What the task requires
The data below should be repeated exactly and in full.

Records shown
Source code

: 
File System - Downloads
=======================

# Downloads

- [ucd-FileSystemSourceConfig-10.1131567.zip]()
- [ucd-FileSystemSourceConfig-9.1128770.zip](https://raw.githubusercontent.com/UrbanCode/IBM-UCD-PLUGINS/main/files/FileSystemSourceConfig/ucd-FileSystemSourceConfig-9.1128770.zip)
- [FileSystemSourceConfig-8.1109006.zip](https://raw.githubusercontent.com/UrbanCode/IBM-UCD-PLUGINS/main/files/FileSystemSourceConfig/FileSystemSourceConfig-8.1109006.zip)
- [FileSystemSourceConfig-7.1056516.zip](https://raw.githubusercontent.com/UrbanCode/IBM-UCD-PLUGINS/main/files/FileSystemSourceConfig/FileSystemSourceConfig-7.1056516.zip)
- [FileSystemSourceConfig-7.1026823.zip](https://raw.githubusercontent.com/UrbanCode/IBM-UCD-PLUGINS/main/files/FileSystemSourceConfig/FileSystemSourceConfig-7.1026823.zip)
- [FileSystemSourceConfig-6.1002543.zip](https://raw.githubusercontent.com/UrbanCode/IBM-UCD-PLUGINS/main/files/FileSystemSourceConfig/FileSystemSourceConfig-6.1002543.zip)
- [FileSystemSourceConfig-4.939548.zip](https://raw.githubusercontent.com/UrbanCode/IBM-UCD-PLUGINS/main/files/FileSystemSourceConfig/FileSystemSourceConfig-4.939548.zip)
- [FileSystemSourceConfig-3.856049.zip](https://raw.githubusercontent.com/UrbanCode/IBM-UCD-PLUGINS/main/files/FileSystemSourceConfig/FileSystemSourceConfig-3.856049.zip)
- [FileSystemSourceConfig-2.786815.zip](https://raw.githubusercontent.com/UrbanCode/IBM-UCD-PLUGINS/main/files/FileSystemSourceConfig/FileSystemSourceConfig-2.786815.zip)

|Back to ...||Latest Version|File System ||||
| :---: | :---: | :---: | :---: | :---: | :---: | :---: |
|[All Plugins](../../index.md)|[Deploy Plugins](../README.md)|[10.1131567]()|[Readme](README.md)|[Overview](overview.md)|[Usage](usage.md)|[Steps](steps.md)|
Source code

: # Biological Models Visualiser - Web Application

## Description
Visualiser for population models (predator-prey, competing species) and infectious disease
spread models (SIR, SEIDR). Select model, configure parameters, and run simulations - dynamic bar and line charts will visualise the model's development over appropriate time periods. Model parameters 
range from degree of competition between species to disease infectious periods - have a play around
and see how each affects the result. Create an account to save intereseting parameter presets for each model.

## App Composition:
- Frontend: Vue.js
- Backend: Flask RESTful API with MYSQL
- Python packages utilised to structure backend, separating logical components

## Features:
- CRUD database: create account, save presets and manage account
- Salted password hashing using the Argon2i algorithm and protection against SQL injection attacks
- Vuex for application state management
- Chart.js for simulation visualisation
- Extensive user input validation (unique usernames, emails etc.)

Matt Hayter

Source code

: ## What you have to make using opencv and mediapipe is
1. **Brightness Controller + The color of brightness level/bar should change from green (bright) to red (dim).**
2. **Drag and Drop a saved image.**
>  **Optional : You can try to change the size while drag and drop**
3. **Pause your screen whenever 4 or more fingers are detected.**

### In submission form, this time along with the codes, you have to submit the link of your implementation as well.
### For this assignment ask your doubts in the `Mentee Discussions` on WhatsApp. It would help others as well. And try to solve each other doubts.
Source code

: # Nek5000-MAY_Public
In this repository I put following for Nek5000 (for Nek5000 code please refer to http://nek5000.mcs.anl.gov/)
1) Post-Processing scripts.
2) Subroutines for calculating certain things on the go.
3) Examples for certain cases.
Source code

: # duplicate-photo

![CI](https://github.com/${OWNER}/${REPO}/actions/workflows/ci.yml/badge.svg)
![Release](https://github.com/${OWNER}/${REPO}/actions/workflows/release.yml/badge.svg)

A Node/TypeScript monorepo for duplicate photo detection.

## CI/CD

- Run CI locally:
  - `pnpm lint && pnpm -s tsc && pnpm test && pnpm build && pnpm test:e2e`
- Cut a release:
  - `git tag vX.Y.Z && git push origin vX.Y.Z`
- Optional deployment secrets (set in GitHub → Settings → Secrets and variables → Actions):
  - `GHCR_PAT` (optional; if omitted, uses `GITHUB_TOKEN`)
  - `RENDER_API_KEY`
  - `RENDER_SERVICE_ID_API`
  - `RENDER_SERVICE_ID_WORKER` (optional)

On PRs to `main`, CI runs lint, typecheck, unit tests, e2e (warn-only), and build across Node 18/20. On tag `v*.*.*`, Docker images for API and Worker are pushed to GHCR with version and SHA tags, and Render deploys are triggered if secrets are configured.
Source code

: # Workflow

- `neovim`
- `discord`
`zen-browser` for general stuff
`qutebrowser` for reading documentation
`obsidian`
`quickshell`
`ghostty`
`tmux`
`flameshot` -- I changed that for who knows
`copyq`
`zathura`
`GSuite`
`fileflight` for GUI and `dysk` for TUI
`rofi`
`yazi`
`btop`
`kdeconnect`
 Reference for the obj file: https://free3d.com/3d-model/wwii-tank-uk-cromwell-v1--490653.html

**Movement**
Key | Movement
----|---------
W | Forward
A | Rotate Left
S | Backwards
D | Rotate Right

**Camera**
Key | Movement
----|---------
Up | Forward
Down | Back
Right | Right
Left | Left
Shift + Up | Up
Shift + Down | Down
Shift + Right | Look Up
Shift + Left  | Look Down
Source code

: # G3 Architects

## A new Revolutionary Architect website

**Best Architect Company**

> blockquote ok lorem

Your response
Source code

: 
File System - Downloads
=======================

# Downloads

- [ucd-FileSystemSourceConfig-10.1131567.zip]()
- [ucd-FileSystemSourceConfig-9.1128770.zip](https://raw.githubusercontent.com/UrbanCode/IBM-UCD-PLUGINS/main/files/FileSystemSourceConfig/ucd-FileSystemSourceConfig-9.1128770.zip)
- [FileSystemSourceConfig-8.1109006.zip](https://raw.githubusercontent.com/UrbanCode/IBM-UCD-PLUGINS/main/files/FileSystemSourceConfig/FileSystemSourceConfig-8.1109006.zip)
- [FileSystemSourceConfig-7.1056516.zip](https://raw.githubusercontent.com/UrbanCode/IBM-UCD-PLUGINS/main/files/FileSystemSourceConfig/FileSystemSourceConfig-7.1056516.zip)
- [FileSystemSourceConfig-7.1026823.zip](https://raw.githubusercontent.com/UrbanCode/IBM-UCD-PLUGINS/main/files/FileSystemSourceConfig/FileSystemSourceConfig-7.1026823.zip)
- [FileSystemSourceConfig-6.1002543.zip](https://raw.githubusercontent.com/UrbanCode/IBM-UCD-PLUGINS/main/files/FileSystemSourceConfig/FileSystemSourceConfig-6.1002543.zip)
- [FileSystemSourceConfig-4.939548.zip](https://raw.githubusercontent.com/UrbanCode/IBM-UCD-PLUGINS/main/files/FileSystemSourceConfig/FileSystemSourceConfig-4.939548.zip)
- [FileSystemSourceConfig-3.856049.zip](https://raw.githubusercontent.com/UrbanCode/IBM-UCD-PLUGINS/main/files/FileSystemSourceConfig/FileSystemSourceConfig-3.856049.zip)
- [FileSystemSourceConfig-2.786815.zip](https://raw.githubusercontent.com/UrbanCode/IBM-UCD-PLUGINS/main/files/FileSystemSourceConfig/FileSystemSourceConfig-2.786815.zip)

|Back to ...||Latest Version|File System ||||
| :---: | :---: | :---: | :---: | :---: | :---: | :---: |
|[All Plugins](../../index.md)|[Deploy Plugins](../README.md)|[10.1131567]()|[Readme](README.md)|[Overview](overview.md)|[Usage](usage.md)|[Steps](steps.md)|
Source code

: # Biological Models Visualiser - Web Application

## Description
Visualiser for population models (predator-prey, competing species) and infectious disease
spread models (SIR, SEIDR). Select model, configure parameters, and run simulations - dynamic bar and line charts will visualise the model's development over appropriate time periods. Model parameters 
range from degree of competition between species to disease infectious periods - have a play around
and see how each affects the result. Create an account to save intereseting parameter presets for each model.

## App Composition:
- Frontend: Vue.js
- Backend: Flask RESTful API with MYSQL
- Python packages utilised to structure backend, separating logical components

## Features:
- CRUD database: create account, save presets and manage account
- Salted password hashing using the Argon2i algorithm and protection against SQL injection attacks
- Vuex for application state management
- Chart.js for simulation visualisation
- Extensive user input validation (unique usernames, emails etc.)

Matt Hayter

Source code

: ## What you have to make using opencv and mediapipe is
1. **Brightness Controller + The color of brightness level/bar should change from green (bright) to red (dim).**
2. **Drag and Drop a saved image.**
>  **Optional : You can try to change the size while drag and drop**
3. **Pause your screen whenever 4 or more fingers are detected.**

### In submission form, this time along with the codes, you have to submit the link of your implementation as well.
### For this assignment ask your doubts in the `Mentee Discussions` on WhatsApp. It would help others as well. And try to solve each other doubts.
Source code

: # Nek5000-MAY_Public
In this repository I put following for Nek5000 (for Nek5000 code please refer to http://nek5000.mcs.anl.gov/)
1) Post-Processing scripts.
2) Subroutines for calculating certain things on the go.
3) Examples for certain cases.
Source code

: # duplicate-photo

![CI](https://github.com/${OWNER}/${REPO}/actions/workflows/ci.yml/badge.svg)
![Release](https://github.com/${OWNER}/${REPO}/actions/workflows/release.yml/badge.svg)

A Node/TypeScript monorepo for duplicate photo detection.

## CI/CD

- Run CI locally:
  - `pnpm lint && pnpm -s tsc && pnpm test && pnpm build && pnpm test:e2e`
- Cut a release:
  - `git tag vX.Y.Z && git push origin vX.Y.Z`
- Optional deployment secrets (set in GitHub → Settings → Secrets and variables → Actions):
  - `GHCR_PAT` (optional; if omitted, uses `GITHUB_TOKEN`)
  - `RENDER_API_KEY`
  - `RENDER_SERVICE_ID_API`
  - `RENDER_SERVICE_ID_WORKER` (optional)

On PRs to `main`, CI runs lint, typecheck, unit tests, e2e (warn-only), and build across Node 18/20. On tag `v*.*.*`, Docker images for API and Worker are pushed to GHCR with version and SHA tags, and Render deploys are triggered if secrets are configured.
Source code

: # Workflow

- `neovim`
- `discord`
`zen-browser` for general stuff
`qutebrowser` for reading documentation
`obsidian`
`quickshell`
`ghostty`
`tmux`
`flameshot` -- I changed that for who knows
`copyq`
`zathura`
`GSuite`
`fileflight` for GUI and `dysk` for TUI
`rofi`
`yazi`
`btop`
`kdeconnect`
 Reference for the obj file: https://free3d.com/3d-model/wwii-tank-uk-cromwell-v1--490653.html

**Movement**
Key | Movement
----|---------
W | Forward
A | Rotate Left
S | Backwards
D | Rotate Right

**Camera**
Key | Movement
----|---------
Up | Forward
Down | Back
Right | Right
Left | Left
Shift + Up | Up
Shift + Down | Down
Shift + Right | Look Up
Shift + Left  | Look Down
Source code

: # G3 Architects

## A new Revolutionary Architect website

**Best Architect Company**

> blockquote ok lorem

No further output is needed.